(RECORDS TO PROCESS Opens)

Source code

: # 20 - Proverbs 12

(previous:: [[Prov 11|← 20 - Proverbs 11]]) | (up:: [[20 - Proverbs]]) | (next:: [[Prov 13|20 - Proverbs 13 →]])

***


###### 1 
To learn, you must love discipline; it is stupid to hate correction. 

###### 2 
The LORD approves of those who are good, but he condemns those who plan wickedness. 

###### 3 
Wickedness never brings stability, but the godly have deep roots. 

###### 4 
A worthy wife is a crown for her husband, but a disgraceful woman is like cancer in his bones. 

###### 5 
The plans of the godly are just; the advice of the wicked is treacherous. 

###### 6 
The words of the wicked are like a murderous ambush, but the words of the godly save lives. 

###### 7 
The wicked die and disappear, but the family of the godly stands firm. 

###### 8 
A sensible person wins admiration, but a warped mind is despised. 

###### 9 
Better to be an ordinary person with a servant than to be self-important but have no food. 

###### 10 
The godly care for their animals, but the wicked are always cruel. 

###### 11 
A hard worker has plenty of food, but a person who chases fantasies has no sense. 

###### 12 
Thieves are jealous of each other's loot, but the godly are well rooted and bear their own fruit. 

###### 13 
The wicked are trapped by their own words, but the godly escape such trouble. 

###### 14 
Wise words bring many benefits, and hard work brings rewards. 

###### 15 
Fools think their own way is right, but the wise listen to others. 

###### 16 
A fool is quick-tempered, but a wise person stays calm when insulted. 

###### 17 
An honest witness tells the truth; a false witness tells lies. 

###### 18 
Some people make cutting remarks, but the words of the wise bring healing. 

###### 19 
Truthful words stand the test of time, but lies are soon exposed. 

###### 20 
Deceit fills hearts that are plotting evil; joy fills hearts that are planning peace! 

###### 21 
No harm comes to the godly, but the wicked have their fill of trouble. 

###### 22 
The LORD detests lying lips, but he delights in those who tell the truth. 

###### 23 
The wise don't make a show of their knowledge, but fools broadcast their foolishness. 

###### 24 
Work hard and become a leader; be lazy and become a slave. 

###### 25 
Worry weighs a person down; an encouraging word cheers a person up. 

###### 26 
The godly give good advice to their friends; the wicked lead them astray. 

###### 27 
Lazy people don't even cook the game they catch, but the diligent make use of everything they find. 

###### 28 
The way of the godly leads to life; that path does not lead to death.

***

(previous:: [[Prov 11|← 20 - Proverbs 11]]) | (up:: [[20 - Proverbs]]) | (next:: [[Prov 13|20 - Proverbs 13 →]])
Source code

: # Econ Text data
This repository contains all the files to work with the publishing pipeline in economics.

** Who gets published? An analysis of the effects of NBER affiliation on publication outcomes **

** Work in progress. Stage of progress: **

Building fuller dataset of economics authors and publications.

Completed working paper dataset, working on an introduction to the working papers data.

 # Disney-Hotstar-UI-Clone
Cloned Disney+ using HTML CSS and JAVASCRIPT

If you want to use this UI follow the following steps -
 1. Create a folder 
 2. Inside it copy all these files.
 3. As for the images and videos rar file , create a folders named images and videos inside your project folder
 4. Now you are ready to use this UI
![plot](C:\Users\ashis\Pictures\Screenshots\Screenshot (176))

(RECORDS TO PROCESS Closes)

A single number is the answer: how many lines of the entries above contain "files"?

2